Cette affaire est inscrite sous le numéro 1810 du rôle de la Cour.

II. Les faits et la procédure antérieure

Affaire n° 1688

Les demanderesses devant le tribunal du travail de Courtrai cohabitent, ont chacune un enfant et forment avec ces enfants un ménage de fait.

Avant la modification de l'article 42, § 1er, des lois coordonnées relatives aux allocations familiales pour travailleurs salariés par l'arrêté royal du 21 avril 1997, les enfants des deux demanderesses étaient regroupés en vue de l'application du système du rang visé à l'article 40 de la loi précitée, en vertu duquel il était accordé pour un enfant une allocation de premier rang et pour l'autre une allocation de deuxième rang, c'est-à-dire un montant plus élevé.

Par décision du 24 novembre 1997, l'Office national d'allocations familiales pour travailleurs salariés a fait savoir qu'il serait désormais payé pour chacun des enfants une allocation de premier rang, puisque, suivant la nouvelle réglementation, l'avantage résultant du regroupement des enfants n'est plus accordé aux cohabitants de même sexe.

Les demanderesses ont fait appel de cette décision devant le tribunal du travail, qui a posé la question préjudicielle précitée.

Affaire n° 1810

La demanderesse devant le tribunal du travail de Termonde a deux enfants et fait valoir qu'elle cohabite avec une personne du même sexe ayant trois enfants.

En application de l'article 42, § 1er, alinéa 3, 2 °, des lois coordonnées relatives aux allocations familiales pour travailleurs salariés, modifié par l'arrêté royal du 21 avril 1997, des allocations familiales ont été payées à la demanderesse sans tenir compte des enfants de sa compagne.
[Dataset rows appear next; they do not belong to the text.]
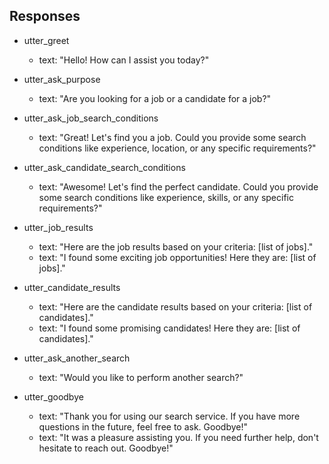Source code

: ## Responses

* utter_greet
  - text: "Hello! How can I assist you today?"

* utter_ask_purpose
  - text: "Are you looking for a job or a candidate for a job?"

* utter_ask_job_search_conditions
  - text: "Great! Let's find you a job. Could you provide some search conditions like experience, location, or any specific requirements?"

* utter_ask_candidate_search_conditions
  - text: "Awesome! Let's find the perfect candidate. Could you provide some search conditions like experience, skills, or any specific requirements?"

* utter_job_results
  - text: "Here are the job results based on your criteria: [list of jobs]."
  - text: "I found some exciting job opportunities! Here they are: [list of jobs]."

* utter_candidate_results
  - text: "Here are the candidate results based on your criteria: [list of candidates]."
  - text: "I found some promising candidates! Here they are: [list of candidates]."

* utter_ask_another_search
  - text: "Would you like to perform another search?"

* utter_goodbye
  - text: "Thank you for using our search service. If you have more questions in the future, feel free to ask. Goodbye!"
  - text: "It was a pleasure assisting you. If you need further help, don't hesitate to reach out. Goodbye!"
La demanderesse conteste devant le tribunal du travail de Termonde le montant que lui a octroyé l'a.s.b.l. Algemene Compensatiekas voor Werknemers. Sur ce point, elle s'estime discriminée par rapport aux personnes de sexe différent qui forment un ménage et dont les enfants sont regroupés, en vertu des mêmes dispositions, en vue de l'application du système du rang visé à l'article 40 des lois coordonnées relatives aux allocations familiales pour travailleurs salariés. Elle demande au tribunal du travail de poser à ce sujet une question préjudicielle.

III. La procédure devant la Cour

a) L'affaire n° 1688

Par ordonnance du 26 mai 1999, le président en exercice a désigné les juges du siège conformément aux articles 58 et 59 de la loi spéciale du 6 janvier 1989 sur la Cour d'arbitrage.

Les juges-rapporteurs ont estimé n'y avoir lieu de faire application des articles 71 ou 72 de la loi organique.

La décision de renvoi a été notifiée conformément à l'article 77 de la loi organique, par lettres recommandées à la poste le 15 juin 1999.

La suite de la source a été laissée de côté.